Writer Of Wrongs wrote:
Lloyd's art gets hurt because a lot of the usual habits of Moore, the small panels, the lack of size variety between them, the choice of the color palette. Moore has deffinitely improved now, but back in the 80's he had a lot of troubles with page distribution.
In point of fact, Lloyd was the initial driving force behind V For Vendetta
, having specifically been commissioned by the editorship of UK Warrior
comic to devise a new character/strip for the publication; Lloyd himself suggested Moore be his collaborator hence the writer came on board at the chosen artist's behest. Under such circumstances, I would imagine that Lloyd pretty much had artistic free reign (he devised V's distinctive appearance and suggested the absence of traditional speech bubbles) and would have formatted the artwork as he saw fit. Furthermore, V For Vendetta
was originally drawn and printed solely in black and white in Warrior
, only being 'colourised' by DC when reissued and then concluded three years after original publication.

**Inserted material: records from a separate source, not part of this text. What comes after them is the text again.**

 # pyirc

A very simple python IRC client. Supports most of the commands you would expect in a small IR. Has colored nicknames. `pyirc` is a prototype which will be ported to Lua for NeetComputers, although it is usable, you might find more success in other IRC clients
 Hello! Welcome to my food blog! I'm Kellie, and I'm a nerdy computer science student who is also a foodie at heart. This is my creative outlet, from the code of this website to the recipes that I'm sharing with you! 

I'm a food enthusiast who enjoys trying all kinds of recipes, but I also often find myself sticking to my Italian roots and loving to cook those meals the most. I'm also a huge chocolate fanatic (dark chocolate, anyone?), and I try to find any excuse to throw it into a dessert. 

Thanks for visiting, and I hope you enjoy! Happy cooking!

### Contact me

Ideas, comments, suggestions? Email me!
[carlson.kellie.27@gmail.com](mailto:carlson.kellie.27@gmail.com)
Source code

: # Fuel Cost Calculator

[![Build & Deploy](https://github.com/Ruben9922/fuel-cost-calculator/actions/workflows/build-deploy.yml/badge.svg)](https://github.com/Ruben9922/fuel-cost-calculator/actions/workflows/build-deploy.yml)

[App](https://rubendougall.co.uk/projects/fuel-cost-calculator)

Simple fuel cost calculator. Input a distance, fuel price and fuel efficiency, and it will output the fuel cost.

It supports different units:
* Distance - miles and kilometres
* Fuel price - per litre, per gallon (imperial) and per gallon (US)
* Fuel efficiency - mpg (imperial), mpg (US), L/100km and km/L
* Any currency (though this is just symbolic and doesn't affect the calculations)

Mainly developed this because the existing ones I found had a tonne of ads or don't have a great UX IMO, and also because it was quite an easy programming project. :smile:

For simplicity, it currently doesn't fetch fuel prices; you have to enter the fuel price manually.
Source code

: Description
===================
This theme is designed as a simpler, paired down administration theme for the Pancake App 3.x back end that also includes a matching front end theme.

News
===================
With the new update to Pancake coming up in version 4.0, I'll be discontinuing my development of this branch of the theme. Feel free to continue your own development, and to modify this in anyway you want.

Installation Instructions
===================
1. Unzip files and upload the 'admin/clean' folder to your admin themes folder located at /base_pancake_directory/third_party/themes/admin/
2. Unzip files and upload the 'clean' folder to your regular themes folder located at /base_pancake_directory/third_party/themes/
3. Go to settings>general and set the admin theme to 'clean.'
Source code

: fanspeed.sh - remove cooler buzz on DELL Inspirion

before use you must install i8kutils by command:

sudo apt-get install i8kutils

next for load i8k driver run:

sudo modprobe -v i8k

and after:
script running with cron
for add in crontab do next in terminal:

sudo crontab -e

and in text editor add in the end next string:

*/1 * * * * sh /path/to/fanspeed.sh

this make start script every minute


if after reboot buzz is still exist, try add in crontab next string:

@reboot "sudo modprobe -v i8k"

In criticizing Lloyd's choice of art style, I am by no means discounting the man's talent or his role as a pivotal creative force in the crafting of the character of V or his heavy contribution to the development of the story. In fact, the design of the character of V is brilliant, and Lloyd's cover art very attractive.
I am aware that DC colorized the original art, and the reason I took so long to read the book was because I have been trying to find a copy in the original black and white. I think keeping the book in black and white would have helped the art, but it wouldn't have help Lloyd's choice of "too thick" lines and a style that looked like it was drawn in haste with little care.
I don't think Moore can be blamed, because Gibbons had to deal with the same idiosyncrasies and crafted a seamless product.
To me, in order for a graphic novel to be a tour de force, the story and the art must be both equally exceptional and complement each other. Watchmen, Maus, Marvels, Palestine - to name a few, fit those criteria. V for Vendetta does not.